◆ **WHAT YOU NEED TO DO**
For this exercise, reproduce the entries below exactly, but only from the line containing "- https://www.youtube.com/watch?v=zomYKjlvJGU" through the line containing "## Page Speed Insights report", both included.
Start of DATA FOR THIS EXERCISE
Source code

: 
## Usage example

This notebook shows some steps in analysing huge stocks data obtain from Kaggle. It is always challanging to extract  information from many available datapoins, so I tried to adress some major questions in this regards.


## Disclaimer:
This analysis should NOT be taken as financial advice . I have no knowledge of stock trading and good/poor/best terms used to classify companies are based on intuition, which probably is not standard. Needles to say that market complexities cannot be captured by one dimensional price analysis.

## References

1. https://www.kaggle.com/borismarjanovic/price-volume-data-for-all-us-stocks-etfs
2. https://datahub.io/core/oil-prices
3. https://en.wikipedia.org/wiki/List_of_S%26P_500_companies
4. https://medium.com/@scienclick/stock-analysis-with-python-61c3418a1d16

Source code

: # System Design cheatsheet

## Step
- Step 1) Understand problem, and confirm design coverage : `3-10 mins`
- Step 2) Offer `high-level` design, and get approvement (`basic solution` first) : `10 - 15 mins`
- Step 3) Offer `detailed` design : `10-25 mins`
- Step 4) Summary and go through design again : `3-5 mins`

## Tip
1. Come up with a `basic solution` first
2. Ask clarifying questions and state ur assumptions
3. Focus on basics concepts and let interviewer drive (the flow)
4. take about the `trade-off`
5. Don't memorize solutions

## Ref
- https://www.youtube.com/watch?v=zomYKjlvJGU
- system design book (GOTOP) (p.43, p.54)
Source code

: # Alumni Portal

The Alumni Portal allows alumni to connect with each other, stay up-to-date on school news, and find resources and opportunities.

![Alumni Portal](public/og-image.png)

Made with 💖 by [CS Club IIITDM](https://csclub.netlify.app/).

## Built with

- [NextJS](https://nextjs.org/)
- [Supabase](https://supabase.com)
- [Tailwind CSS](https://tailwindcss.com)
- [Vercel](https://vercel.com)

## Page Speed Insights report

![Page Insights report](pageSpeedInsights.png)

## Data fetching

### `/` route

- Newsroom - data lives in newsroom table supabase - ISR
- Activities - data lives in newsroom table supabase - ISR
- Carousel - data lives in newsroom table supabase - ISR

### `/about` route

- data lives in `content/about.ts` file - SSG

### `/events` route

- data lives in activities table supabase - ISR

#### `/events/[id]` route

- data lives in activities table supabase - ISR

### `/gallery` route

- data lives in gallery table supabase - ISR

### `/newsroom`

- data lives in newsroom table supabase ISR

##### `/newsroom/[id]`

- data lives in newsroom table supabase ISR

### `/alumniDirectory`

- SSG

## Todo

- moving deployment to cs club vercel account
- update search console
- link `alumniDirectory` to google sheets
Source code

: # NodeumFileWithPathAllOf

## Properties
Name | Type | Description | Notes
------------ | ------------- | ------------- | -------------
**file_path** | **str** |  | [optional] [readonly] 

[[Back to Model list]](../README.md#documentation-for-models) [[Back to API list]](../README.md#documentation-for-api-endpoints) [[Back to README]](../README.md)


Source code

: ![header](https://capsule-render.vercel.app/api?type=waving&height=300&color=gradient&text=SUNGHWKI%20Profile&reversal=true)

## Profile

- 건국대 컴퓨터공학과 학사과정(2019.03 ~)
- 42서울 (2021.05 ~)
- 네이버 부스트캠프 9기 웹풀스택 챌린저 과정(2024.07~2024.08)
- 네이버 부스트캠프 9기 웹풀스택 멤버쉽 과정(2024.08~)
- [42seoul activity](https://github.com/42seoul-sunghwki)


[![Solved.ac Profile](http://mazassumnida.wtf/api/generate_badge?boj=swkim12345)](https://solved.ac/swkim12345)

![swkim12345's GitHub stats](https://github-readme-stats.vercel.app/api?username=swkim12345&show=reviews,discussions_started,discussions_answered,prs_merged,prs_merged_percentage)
End of DATA FOR THIS EXERCISE
◆ **FINAL ANSWER**
- https://www.youtube.com/watch?v=zomYKjlvJGU
- system design book (GOTOP) (p.43, p.54)
Source code

: # Alumni Portal

The Alumni Portal allows alumni to connect with each other, stay up-to-date on school news, and find resources and opportunities.

![Alumni Portal](public/og-image.png)

Made with 💖 by [CS Club IIITDM](https://csclub.netlify.app/).

## Built with

- [NextJS](https://nextjs.org/)
- [Supabase](https://supabase.com)
- [Tailwind CSS](https://tailwindcss.com)
- [Vercel](https://vercel.com)

## Page Speed Insights report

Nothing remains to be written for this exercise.